(Items from a data source)
◇ ◇ ◇

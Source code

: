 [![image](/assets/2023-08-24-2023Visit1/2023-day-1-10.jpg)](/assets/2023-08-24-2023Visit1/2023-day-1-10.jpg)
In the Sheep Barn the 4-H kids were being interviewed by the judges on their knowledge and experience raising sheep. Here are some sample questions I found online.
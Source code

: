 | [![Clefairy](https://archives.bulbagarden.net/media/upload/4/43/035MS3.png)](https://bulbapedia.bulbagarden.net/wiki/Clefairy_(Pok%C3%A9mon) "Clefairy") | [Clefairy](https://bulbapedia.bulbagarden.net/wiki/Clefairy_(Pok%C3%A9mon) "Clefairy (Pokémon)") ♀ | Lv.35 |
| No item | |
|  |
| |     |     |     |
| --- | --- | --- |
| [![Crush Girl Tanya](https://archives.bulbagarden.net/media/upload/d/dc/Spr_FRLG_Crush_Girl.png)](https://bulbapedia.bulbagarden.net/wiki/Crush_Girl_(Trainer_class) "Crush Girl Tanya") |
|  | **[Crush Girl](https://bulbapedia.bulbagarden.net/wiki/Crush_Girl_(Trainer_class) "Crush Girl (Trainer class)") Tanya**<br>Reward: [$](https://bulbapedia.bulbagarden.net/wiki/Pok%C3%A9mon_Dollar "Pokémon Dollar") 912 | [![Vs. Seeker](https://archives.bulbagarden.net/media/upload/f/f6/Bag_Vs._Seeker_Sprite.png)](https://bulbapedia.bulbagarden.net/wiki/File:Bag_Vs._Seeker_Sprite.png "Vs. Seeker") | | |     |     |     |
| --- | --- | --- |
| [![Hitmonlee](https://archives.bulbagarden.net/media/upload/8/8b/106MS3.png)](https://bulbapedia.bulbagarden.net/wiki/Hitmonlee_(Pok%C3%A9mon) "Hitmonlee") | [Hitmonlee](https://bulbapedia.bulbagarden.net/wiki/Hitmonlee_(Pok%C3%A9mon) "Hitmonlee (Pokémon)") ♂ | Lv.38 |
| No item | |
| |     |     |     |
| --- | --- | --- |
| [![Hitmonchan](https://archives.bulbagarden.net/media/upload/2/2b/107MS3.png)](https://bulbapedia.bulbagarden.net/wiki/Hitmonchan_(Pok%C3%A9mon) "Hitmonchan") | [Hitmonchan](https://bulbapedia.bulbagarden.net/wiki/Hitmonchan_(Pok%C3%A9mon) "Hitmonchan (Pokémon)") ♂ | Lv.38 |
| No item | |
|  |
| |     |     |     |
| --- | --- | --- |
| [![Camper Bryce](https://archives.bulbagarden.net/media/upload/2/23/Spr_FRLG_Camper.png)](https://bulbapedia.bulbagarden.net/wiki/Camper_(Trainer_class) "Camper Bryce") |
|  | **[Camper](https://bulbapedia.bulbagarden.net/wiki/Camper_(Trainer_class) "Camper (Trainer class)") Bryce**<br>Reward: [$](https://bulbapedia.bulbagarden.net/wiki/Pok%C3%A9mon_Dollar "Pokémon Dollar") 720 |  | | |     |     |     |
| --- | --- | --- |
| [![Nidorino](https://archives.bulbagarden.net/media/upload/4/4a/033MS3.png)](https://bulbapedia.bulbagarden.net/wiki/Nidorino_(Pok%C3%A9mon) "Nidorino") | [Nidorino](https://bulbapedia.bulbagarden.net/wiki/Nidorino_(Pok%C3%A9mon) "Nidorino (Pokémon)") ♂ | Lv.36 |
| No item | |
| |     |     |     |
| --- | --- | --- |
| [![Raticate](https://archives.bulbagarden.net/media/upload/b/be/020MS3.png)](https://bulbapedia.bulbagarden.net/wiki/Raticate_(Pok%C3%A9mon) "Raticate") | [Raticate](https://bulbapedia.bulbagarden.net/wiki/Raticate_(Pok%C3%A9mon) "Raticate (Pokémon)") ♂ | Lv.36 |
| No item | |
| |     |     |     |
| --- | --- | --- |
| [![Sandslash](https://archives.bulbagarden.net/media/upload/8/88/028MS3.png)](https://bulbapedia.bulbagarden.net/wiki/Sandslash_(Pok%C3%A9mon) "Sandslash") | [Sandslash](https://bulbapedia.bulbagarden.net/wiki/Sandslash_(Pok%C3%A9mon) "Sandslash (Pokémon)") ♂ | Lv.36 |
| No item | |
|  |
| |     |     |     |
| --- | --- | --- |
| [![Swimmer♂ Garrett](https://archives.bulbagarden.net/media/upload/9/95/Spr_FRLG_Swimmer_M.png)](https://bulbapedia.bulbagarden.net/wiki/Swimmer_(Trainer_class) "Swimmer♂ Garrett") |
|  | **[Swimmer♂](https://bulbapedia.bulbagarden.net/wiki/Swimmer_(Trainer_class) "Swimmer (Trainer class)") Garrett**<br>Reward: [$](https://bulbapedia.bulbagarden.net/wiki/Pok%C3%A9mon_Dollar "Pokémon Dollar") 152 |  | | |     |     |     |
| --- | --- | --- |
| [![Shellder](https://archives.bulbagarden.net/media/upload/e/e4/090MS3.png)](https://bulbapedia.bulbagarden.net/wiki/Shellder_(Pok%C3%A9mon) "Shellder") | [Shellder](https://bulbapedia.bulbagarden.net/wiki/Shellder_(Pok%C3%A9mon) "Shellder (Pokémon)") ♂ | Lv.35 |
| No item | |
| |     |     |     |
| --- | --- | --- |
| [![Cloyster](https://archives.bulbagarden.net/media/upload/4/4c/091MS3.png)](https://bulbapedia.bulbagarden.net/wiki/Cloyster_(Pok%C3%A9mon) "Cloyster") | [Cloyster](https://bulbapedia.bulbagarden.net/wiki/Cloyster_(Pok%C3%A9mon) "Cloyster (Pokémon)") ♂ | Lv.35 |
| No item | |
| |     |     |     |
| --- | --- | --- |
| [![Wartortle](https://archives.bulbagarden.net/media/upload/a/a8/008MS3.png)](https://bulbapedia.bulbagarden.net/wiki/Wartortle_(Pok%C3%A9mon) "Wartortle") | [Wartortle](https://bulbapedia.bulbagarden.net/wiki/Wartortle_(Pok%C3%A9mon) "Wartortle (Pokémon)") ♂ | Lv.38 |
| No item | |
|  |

◇ ◇ ◇

== GOAL OF THE EXERCISE ==
If a line in the records includes "Swimmer", it counts toward the total; report that total by itself.

== EXERCISE ANSWER ==
2